DATA TO EXAMINE:
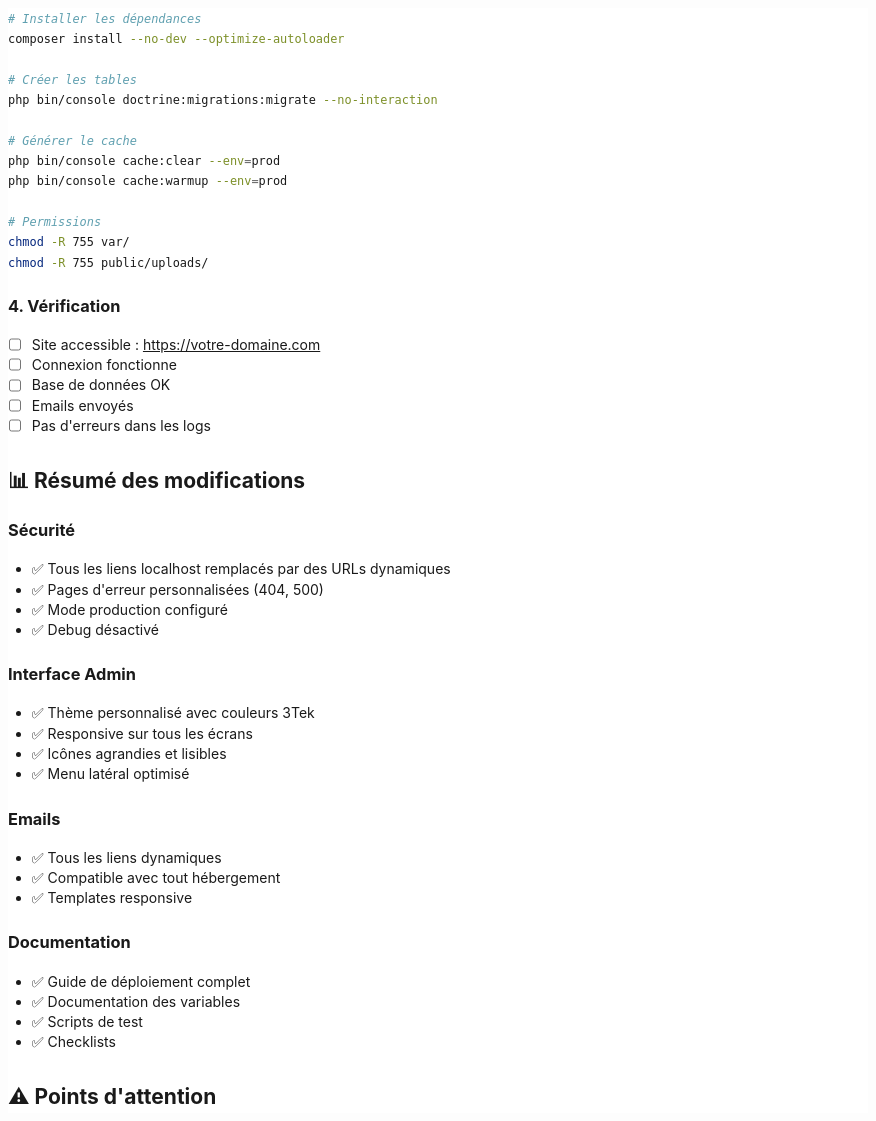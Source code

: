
 ```bash
# Installer les dépendances
composer install --no-dev --optimize-autoloader

# Créer les tables
php bin/console doctrine:migrations:migrate --no-interaction

# Générer le cache
php bin/console cache:clear --env=prod
php bin/console cache:warmup --env=prod

# Permissions
chmod -R 755 var/
chmod -R 755 public/uploads/
```

### 4. Vérification

- [ ] Site accessible : https://votre-domaine.com
- [ ] Connexion fonctionne
- [ ] Base de données OK
- [ ] Emails envoyés
- [ ] Pas d'erreurs dans les logs

## 📊 Résumé des modifications

### Sécurité
- ✅ Tous les liens localhost remplacés par des URLs dynamiques
- ✅ Pages d'erreur personnalisées (404, 500)
- ✅ Mode production configuré
- ✅ Debug désactivé

### Interface Admin
- ✅ Thème personnalisé avec couleurs 3Tek
- ✅ Responsive sur tous les écrans
- ✅ Icônes agrandies et lisibles
- ✅ Menu latéral optimisé

### Emails
- ✅ Tous les liens dynamiques
- ✅ Compatible avec tout hébergement
- ✅ Templates responsive

### Documentation
- ✅ Guide de déploiement complet
- ✅ Documentation des variables
- ✅ Scripts de test
- ✅ Checklists

## ⚠️ Points d'attention
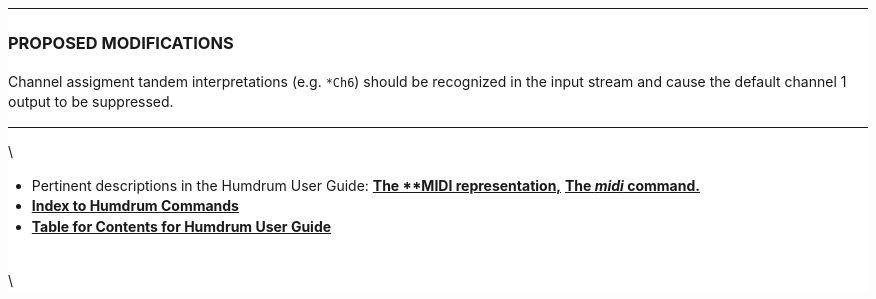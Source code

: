 ------------------------------------------------------------------------

### PROPOSED MODIFICATIONS

Channel assigment tandem interpretations (e.g. `*Ch6`) should be
recognized in the input stream and cause the default channel 1 output to
be suppressed.

------------------------------------------------------------------------

\

-   Pertinent descriptions in the Humdrum User Guide: [**The \*\*MIDI
    representation,**](../guide07.html#The_**MIDI_Representation) [**The
    *midi* command.**](../guide07.html#The_midi_Command)
-   [**Index to Humdrum Commands**](../commands.toc.html)
-   [**Table for Contents for Humdrum User Guide**](../guide.toc.html)

\
\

EXERCISE INSTRUCTIONS: A word-for-word copy of the lines above from the one with "- ✅ Mode production configuré" through the one with "- ✅ Guide de déploiement complet", inclusive, is the only output wanted.

SOLUTION TO THE PROBLEM:
- ✅ Mode production configuré
- ✅ Debug désactivé

### Interface Admin
- ✅ Thème personnalisé avec couleurs 3Tek
- ✅ Responsive sur tous les écrans
- ✅ Icônes agrandies et lisibles
- ✅ Menu latéral optimisé

### Emails
- ✅ Tous les liens dynamiques
- ✅ Compatible avec tout hébergement
- ✅ Templates responsive

### Documentation
- ✅ Guide de déploiement complet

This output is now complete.